Multinationale luxembourgeoise et droits humains : Socfin face à ses responsabilités | Land Portal

Date: 9 avril 2018

Source: Farmlandgrab, Le Quotidien

Par: Fabien Grasser

La multinationale luxembourgeoise Socfin poursuit en justice de nombreux médias et ONG rendant compte des conflits l’opposant aux salariés et riverains de ses plantations en Afrique et en Asie. Face aux critiques, elle s’engage à mettre en œuvre une politique de «responsabilité sociale». Mais des doutes subsistent sur sa mise en application concrète.

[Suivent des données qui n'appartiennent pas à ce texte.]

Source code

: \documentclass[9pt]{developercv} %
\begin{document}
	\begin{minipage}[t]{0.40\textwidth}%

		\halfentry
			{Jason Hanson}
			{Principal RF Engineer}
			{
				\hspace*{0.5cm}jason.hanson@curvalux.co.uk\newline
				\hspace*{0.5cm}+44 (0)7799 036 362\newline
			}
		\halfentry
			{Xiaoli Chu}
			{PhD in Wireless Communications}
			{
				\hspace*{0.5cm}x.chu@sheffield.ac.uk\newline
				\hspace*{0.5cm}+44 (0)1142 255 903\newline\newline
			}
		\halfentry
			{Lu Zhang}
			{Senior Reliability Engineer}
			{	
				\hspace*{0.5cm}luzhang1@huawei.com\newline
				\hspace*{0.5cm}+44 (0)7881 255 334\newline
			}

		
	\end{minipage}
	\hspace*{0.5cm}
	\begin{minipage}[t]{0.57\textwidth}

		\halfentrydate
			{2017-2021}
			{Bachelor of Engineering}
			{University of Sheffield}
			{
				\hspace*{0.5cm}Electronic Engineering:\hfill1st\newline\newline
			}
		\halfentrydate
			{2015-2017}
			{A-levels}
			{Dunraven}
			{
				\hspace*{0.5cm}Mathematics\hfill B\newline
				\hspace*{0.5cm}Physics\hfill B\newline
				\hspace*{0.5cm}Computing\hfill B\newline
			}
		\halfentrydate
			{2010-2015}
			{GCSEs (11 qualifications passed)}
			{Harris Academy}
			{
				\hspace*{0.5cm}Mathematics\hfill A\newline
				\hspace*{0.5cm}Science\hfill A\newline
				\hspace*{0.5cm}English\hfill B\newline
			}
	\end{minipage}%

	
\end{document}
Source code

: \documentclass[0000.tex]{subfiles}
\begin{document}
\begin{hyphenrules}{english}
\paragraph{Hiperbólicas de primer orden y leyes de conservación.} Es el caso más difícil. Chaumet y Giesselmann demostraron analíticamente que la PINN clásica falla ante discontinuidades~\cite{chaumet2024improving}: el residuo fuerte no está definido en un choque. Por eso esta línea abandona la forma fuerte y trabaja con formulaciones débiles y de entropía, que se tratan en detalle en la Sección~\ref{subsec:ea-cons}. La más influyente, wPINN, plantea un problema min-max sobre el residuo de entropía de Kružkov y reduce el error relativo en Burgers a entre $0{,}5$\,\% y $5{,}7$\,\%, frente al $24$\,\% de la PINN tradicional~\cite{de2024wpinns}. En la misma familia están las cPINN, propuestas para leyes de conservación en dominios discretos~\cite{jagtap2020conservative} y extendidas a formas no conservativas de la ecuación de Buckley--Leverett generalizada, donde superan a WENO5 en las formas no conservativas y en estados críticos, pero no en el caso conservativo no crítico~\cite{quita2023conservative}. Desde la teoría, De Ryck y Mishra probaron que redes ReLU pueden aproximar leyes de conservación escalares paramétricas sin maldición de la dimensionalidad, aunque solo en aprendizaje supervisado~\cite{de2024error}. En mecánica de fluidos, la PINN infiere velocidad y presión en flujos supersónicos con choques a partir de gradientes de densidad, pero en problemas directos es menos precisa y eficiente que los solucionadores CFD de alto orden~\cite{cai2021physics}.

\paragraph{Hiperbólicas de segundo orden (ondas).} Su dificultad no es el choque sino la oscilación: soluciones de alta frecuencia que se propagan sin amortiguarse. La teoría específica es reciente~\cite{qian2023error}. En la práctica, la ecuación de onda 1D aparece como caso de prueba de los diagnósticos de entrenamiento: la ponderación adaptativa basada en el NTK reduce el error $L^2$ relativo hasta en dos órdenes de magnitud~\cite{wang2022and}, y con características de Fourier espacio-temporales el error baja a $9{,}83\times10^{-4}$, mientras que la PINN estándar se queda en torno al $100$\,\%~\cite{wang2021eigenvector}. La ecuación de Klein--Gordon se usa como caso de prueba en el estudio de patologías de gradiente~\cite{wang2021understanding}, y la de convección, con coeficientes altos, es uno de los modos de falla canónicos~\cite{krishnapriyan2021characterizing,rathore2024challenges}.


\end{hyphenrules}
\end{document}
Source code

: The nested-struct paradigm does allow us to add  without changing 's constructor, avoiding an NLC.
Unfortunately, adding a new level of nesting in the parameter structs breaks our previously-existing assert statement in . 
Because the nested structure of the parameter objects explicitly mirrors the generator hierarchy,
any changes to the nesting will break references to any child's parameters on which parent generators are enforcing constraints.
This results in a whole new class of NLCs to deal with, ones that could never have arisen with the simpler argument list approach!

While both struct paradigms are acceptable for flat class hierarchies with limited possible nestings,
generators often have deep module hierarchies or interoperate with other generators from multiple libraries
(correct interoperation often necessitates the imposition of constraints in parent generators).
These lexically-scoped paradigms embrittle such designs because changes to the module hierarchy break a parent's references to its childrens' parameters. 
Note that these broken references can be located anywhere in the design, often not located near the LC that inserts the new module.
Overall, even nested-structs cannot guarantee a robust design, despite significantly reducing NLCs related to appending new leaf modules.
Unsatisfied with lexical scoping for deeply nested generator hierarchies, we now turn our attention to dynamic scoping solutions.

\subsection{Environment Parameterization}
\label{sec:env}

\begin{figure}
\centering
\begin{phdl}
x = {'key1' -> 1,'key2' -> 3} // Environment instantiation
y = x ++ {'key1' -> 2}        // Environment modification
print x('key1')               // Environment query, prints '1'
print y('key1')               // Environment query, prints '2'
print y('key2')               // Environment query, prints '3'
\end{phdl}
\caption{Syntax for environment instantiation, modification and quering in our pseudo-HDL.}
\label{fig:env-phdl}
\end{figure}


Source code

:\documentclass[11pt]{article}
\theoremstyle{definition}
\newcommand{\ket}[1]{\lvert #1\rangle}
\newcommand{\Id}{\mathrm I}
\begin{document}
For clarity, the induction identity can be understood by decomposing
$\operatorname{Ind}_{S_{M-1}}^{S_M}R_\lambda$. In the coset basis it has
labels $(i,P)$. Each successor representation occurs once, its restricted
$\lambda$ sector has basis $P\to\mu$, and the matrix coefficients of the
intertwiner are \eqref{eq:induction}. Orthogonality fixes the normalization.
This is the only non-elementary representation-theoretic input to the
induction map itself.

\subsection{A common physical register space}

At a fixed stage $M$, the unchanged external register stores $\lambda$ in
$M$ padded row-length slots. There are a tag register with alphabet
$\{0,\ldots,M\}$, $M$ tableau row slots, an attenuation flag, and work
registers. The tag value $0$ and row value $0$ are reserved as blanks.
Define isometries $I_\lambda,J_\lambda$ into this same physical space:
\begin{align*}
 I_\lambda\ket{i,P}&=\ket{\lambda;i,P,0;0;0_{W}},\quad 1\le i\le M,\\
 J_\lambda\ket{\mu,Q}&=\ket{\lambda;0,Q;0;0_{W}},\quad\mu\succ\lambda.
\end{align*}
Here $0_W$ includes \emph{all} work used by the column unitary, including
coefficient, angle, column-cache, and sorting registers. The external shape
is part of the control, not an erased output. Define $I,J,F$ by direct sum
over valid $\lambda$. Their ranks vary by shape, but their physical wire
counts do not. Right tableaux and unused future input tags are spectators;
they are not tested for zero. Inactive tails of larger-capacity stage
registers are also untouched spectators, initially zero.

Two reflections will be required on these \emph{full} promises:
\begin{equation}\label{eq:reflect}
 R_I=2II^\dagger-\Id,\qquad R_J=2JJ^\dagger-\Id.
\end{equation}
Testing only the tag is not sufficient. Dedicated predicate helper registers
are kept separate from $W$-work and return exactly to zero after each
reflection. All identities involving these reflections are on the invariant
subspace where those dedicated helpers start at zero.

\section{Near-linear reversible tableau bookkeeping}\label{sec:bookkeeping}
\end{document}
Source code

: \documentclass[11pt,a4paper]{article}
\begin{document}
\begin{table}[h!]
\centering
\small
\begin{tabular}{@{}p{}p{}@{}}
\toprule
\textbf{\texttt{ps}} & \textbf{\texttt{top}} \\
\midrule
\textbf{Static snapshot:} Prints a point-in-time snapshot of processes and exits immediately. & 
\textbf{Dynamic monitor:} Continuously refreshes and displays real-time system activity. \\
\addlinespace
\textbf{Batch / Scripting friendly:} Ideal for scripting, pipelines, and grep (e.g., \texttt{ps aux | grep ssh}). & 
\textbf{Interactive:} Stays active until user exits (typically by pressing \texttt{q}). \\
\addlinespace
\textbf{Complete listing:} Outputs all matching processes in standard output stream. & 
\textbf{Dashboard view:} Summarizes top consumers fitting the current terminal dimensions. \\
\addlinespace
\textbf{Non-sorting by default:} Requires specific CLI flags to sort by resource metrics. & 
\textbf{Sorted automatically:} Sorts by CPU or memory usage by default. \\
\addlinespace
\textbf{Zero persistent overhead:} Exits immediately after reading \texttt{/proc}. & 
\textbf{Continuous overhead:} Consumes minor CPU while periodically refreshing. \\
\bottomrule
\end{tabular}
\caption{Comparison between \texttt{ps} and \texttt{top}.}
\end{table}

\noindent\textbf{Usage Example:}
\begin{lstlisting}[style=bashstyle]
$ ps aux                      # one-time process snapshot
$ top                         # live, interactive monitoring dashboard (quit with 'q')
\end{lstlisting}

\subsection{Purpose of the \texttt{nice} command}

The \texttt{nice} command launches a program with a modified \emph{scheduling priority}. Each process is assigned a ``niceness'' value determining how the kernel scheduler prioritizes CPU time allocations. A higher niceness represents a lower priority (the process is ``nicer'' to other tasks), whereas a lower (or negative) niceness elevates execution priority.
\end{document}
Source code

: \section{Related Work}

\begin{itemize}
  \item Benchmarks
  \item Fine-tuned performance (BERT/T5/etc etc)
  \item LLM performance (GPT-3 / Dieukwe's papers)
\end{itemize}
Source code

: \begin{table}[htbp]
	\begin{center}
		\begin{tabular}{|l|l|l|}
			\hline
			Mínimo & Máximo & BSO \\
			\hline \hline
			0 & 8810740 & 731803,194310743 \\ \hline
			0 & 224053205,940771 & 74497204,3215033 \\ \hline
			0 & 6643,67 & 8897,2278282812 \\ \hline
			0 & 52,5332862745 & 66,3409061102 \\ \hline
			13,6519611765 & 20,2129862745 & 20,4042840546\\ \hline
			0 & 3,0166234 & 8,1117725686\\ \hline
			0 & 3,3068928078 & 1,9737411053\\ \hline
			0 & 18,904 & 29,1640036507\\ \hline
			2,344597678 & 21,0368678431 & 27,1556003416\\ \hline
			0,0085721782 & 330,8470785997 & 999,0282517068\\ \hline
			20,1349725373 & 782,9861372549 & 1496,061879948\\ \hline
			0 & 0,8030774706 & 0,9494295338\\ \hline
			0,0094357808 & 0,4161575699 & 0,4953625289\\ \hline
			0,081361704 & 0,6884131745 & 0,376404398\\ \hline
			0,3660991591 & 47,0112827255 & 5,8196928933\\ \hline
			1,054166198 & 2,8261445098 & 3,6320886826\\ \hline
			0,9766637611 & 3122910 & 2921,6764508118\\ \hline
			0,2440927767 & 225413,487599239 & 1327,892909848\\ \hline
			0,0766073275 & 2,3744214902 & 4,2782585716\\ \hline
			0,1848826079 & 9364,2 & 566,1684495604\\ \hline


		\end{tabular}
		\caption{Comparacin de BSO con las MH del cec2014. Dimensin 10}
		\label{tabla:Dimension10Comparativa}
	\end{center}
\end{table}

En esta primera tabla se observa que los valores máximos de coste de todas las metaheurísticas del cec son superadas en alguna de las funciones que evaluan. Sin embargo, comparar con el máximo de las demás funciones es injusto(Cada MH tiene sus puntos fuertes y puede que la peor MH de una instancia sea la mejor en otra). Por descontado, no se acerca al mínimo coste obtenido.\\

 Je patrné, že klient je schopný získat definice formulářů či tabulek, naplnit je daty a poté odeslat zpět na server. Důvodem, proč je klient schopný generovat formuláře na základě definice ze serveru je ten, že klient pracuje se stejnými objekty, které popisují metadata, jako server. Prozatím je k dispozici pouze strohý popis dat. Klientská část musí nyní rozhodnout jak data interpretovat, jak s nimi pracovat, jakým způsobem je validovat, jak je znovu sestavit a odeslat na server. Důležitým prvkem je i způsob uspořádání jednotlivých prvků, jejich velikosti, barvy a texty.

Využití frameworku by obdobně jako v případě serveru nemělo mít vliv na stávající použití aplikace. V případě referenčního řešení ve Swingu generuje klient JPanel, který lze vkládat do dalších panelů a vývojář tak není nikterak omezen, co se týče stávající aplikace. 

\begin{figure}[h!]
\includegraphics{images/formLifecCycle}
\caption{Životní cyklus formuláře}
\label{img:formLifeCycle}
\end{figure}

En 2013, des paysans africains et asiatiques se réunissaient en «Alliance internationale des riverains des plantations Socfin Bolloré» pour dénoncer l’«accaparement» de leurs terres par la multinationale luxembourgeoise, dont ils décrivaient une «expansion» continue des plantations de palmiers à huile et d’hévéas, l’arbre d’où est tiré le caoutchouc naturel.

Mais Socfin apprécie peu ce type de publicité, récusant avec force le terme d’«accaparement» des terres dans les 10 pays où elle exploite des plantations, huit en Afrique et deux en Asie. Pour avoir relayé le mécontentement des riverains des plantations, des médias, des ONG et de simples blogueurs ont été ou sont toujours poursuivis en justice par Socfin et sa filiale camerounaise, Socapalm, mise en cause dans cette affaire.

Dernier épisode judiciaire en date, le tribunal correctionnel de Paris a relaxé jeudi 25 mars Mediapart, L’Obs, Le Point et deux ONG, ReAct et Sherpa, qui avaient fait état en 2015 des revendications paysannes. Dans leur jugement, les magistrats estiment que même si les propos litigieux étaient diffamatoires, les prévenus peuvent être relaxés au titre de la bonne foi, compte tenu notamment «de l’existence démontrée de revendications portées par certains riverains des plantations».

Deux actionnaires réputés proches

«Pour nous, il s’agit d’une décision logique, nous sommes soulagés mais pas surpris», déclare au Quotidien Dan Israel, journaliste à Mediapart et auteur de l’un des articles incriminés. «Nous regrettons cependant de ne pas avoir été suivis sur la qualification de recours abusif que nous avions demandée», ajoute-t-il, dénonçant la multiplication des procès intentés par Socfin et le groupe Bolloré contre des journalistes ou membres de la société civile. Médias et ONG qualifient ces procédures de «poursuites-bâillons», destinées à réduire les critiques au silence.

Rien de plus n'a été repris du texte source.